Fossil analysis changes what paleontologists know about how long T. rex took to grow full size

Tyrannosaurus rex lived longer and took longer to reach its maximum size than previously thought, according to a new study.
Scientists have long counted annual growth rings in the fossilized leg bones of Tyrannosaurus rex to calculate both their age at death and the rate at which they grew to adult size. These dinosaurs typically stopped growing around age 25 and lived to be around 30, research shows.
However, a new study published Wednesday in the journal PeerJ details how a team of scientists used polarized light to reveal previously unseen growth rings in 17 individual specimens. According to the analysis, T. rex would only have reached its maximum size of around 8 tonnes at the age of 35 to 40 years.
Unlike tree growth rings, dinosaur growth rings only capture the last 10 to 20 years of an individual’s life.
But because the specimens ranged in age from early juveniles to adults, the researchers were able to chart their growth using a new statistical approach combining records from individuals of different ages.
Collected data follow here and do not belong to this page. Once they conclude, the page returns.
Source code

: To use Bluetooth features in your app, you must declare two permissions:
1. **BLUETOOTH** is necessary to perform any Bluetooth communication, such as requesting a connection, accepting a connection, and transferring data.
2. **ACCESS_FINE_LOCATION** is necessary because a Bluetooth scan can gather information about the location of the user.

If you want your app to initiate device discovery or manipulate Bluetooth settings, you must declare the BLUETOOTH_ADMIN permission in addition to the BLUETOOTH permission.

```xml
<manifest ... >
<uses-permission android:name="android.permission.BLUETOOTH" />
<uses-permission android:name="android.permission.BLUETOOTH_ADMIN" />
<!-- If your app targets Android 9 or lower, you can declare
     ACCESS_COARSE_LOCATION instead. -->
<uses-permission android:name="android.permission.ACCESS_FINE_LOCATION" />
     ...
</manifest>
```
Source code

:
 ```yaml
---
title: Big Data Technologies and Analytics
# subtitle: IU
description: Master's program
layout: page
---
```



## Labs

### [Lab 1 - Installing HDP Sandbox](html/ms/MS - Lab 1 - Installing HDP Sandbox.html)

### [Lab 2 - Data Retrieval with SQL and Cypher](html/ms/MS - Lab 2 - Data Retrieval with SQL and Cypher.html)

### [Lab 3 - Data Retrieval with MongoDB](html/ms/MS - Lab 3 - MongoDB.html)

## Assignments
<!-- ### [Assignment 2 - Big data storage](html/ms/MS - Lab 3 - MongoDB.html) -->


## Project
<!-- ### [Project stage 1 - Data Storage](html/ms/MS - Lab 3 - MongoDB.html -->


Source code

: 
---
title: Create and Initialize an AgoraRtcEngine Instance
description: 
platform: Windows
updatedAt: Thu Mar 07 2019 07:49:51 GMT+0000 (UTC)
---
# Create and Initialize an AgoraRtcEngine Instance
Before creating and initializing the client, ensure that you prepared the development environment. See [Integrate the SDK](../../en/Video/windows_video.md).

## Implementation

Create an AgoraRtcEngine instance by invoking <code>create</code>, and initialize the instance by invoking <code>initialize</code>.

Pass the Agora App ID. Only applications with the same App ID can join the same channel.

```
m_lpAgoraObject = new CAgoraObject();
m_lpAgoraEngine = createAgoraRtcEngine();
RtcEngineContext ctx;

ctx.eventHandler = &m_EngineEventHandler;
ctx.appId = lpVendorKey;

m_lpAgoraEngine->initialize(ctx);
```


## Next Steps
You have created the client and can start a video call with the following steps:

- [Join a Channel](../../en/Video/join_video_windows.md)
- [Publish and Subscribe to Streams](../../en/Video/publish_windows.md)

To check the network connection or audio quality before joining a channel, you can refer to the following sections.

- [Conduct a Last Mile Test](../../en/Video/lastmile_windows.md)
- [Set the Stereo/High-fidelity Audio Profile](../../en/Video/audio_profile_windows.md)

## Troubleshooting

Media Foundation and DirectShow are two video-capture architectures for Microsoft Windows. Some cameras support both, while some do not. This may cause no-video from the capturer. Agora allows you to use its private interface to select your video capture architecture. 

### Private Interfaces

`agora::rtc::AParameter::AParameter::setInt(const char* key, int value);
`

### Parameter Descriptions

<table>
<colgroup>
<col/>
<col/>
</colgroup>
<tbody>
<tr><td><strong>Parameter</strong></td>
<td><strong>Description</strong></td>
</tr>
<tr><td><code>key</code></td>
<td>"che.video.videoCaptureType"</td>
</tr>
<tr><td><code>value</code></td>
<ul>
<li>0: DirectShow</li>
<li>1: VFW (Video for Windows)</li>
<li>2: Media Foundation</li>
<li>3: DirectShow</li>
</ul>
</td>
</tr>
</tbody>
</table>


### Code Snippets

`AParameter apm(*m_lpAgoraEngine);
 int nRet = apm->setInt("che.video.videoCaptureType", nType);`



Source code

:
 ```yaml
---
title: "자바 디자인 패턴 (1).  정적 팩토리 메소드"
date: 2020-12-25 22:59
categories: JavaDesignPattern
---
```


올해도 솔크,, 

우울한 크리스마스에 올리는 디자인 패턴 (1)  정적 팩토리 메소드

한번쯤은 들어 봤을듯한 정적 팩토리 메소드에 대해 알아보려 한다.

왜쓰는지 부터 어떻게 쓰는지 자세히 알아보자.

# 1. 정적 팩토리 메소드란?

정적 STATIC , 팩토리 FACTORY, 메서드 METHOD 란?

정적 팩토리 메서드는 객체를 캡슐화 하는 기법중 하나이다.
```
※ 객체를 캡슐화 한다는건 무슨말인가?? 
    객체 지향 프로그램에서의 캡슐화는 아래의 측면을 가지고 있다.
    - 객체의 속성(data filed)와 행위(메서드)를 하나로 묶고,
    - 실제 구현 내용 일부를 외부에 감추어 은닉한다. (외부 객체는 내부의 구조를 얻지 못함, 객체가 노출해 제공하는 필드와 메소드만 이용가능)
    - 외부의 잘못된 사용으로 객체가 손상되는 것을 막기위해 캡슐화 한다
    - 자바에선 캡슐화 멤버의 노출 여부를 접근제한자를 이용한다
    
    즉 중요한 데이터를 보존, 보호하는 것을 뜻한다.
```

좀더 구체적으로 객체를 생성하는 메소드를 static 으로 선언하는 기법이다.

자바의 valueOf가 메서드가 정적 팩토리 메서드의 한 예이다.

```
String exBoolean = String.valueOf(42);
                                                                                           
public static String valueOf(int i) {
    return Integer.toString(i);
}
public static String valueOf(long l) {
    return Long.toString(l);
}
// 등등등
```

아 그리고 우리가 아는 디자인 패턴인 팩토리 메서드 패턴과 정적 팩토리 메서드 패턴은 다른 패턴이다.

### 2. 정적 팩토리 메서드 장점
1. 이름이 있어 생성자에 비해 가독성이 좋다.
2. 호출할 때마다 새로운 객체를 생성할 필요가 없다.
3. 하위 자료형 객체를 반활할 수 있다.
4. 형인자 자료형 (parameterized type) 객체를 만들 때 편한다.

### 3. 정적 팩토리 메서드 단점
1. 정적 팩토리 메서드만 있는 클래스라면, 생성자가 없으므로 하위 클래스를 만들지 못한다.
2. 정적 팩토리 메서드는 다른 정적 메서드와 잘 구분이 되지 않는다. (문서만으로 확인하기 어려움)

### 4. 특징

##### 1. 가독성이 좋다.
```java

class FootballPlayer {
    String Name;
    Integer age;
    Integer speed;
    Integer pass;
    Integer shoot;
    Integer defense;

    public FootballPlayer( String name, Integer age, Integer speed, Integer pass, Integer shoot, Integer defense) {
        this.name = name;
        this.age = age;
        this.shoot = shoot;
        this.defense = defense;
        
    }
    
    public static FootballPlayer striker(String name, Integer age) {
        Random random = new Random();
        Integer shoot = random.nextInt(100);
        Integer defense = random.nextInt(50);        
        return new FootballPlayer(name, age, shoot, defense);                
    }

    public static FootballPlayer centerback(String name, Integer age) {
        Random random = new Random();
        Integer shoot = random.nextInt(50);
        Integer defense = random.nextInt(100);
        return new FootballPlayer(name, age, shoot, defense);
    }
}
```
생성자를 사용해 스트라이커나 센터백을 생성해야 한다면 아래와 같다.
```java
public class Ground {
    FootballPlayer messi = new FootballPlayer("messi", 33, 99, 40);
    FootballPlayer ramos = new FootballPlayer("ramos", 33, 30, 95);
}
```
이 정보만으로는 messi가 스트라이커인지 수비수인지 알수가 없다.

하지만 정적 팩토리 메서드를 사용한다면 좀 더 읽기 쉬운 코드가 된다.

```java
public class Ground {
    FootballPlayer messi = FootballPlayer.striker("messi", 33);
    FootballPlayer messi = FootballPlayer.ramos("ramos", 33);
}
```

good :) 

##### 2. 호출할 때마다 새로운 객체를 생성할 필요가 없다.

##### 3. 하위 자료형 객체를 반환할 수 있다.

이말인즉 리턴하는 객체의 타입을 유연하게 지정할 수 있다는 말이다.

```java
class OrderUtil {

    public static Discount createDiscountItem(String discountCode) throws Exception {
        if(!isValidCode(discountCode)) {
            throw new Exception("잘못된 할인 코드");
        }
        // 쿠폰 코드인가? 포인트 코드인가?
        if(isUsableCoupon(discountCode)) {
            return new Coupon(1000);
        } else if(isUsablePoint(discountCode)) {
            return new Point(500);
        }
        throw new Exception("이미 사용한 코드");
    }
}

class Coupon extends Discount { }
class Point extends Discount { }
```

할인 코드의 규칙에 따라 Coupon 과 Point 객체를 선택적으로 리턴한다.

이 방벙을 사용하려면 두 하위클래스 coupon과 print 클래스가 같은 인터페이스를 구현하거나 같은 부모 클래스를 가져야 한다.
A diagram shows the percentage of a Tyrannosaurus rex’s adult size it would have reached at different stages of its life. – Dr. Holly Woodward Ballard
Drawing on the largest data set ever assembled on Tyrannosaurus rex, researchers were able to reconstruct their growth history year by year and discovered that dinosaurs grew much more slowly than previously thought.
“Instead of growing rapidly, T. rex spent most of its life in the medium-sized range rather than quickly reaching a total length of 40 feet,” lead study author Holly Woodward, an anatomy professor at Oklahoma State University, told CNN on Thursday.
“Additionally, we found that growth ring spacing varied within individuals, with some years showing substantial growth and others showing very little,” she said. “This variability suggests that growth was flexible and likely influenced by resource availability and possibly environmental conditions.”
The results help scientists better understand the king of the dinosaurs and his role in the world tens of millions of years ago, Woodward said.
“I think the study helps reveal why T. rex was so successful as an apex carnivore – that by growing slowly over a longer period of time, T. rex occupied many dietary niches throughout its life, eventually becoming large enough to only really compete with other T. rexes for resources,” she said.
Growth rings in T. rex fossils
Additionally, differences in the growth curves of some of the specimens involved in the study are fueling scientific debate over whether what paleontologists thought was a single species named Tyrannosaurus rex is actually a complex including other species or subspecies.
For example, a study published in October found that a specimen believed to have belonged to an adolescent T. rex actually belonged to a different species known as Nanotyrannus.
Although the growth rates examined in this study cannot definitively prove the existence of distinct species, “the evidence suggests this intriguing possibility, among other possible explanations,” according to the researchers’ statement.
The results of the new study fit well with recent work on Nanotyrannus, said Steve Brusatte, a professor of paleontology and evolution at the University of Edinburgh in Scotland, who was not involved in the study.
“It’s good, provocative work that also suggests that there was more variation among T. rex than we thought, and that some fossils that have long been called T. rex might actually belong to different species,” Brusatte said.
The discovery of a new type of dinosaur growth ring could also have broader implications for paleontologists studying dinosaur growth rates.
“It is tricky to interpret multiple growth marks close together,” Nathan Myhrvold, a mathematician and paleobiologist at the invention and investment firm Intellectual Ventures, co-author of the study, said in the release.
“We found strong evidence that protocols typically used in growth studies may need to be revised,” he said.